The front bench seat could accommodate three at a squeeze and additional room for two was provided by dickey seats in the rear and a stepped rear bumper to aid entry and exit. A Triumph Roadster was famously driven by Bergerac in the BBC crime drama of the same name, starring John Nettles. Just 4,501 examples were made, making these elegant roadsters very rare and sought after machines today.
This September 1948 example comes with plenty of history having originally been delivered in grey livery with blue leather and a black hood. A RHD home market car, it was built in early August and its registration JYP 842 was issued in London, the number it carries today which remains transferable.
It was in the hands of a student in Loughborough in the 1960s who paid £75 for it, the car by then having lost its seal between the window and the hood - leading to 'a high turnover of girlfriends' by all accounts. Further stories about trips to the pub with 9 on board show that the car has led an interesting life. He sold it in 1969 for £30. The car was resprayed Midnight blue and the column change converted to the floor shift it has today - the gearbox is from an SS Jaguar.
It changed hands again in 1972 for £275 plus a Morris 8!. It passed to the owner's brother before passing on again in 1977. It was then retrimmed in brown with beige upholstery and repainted ivory. A few more owners came and went, the car being offered through Avonvale Classics in 1999.
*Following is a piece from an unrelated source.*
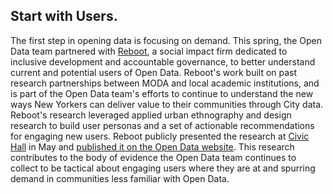## Start with Users.

The first step in opening data is focusing on demand. This spring, the Open Data team partnered with [Reboot](https://reboot.org/), a social impact firm dedicated to inclusive development and accountable governance, to better understand current and potential users of Open Data. Reboot's work built on past research partnerships between MODA and local academic institutions, and is part of the Open Data team's efforts to continue to understand the new ways New Yorkers can deliver value to their communities through City data. Reboot's research leveraged applied urban ethnography and design research to build user personas and a set of actionable recommendations for engaging new users. Reboot publicly presented the research at [Civic Hall](https://civichall.org/) in May and [published it on the Open Data website](https://opendata.cityofnewyork.us/wp-content/uploads/2017/07/Understanding-the-Users-of-Open-Data_Reboot.pdf). This research contributes to the body of evidence the Open Data team continues to collect to be tactical about engaging users where they are at and spurring demand in communities less familiar with Open Data.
Our vendor acquired the car in 2021, and has covered a few local journeys since then. He was intending to drive the car to us from Bristol, but found that the brakes need bleeding, the pedal requiring a few pumps to get the car to pull up. The overall condition is solid, although the paintwork is poor (we don't know when it was changed from ivory to blue) and the engine bay has been liberally hand painted black.
The chrome, of which there is plenty, remains in good condition which is very good news, although the car is probably best described as scruffy overall, still, it is priced accordingly so if you are after a use and improve car on a relatively tight budget, this is well worth consideration.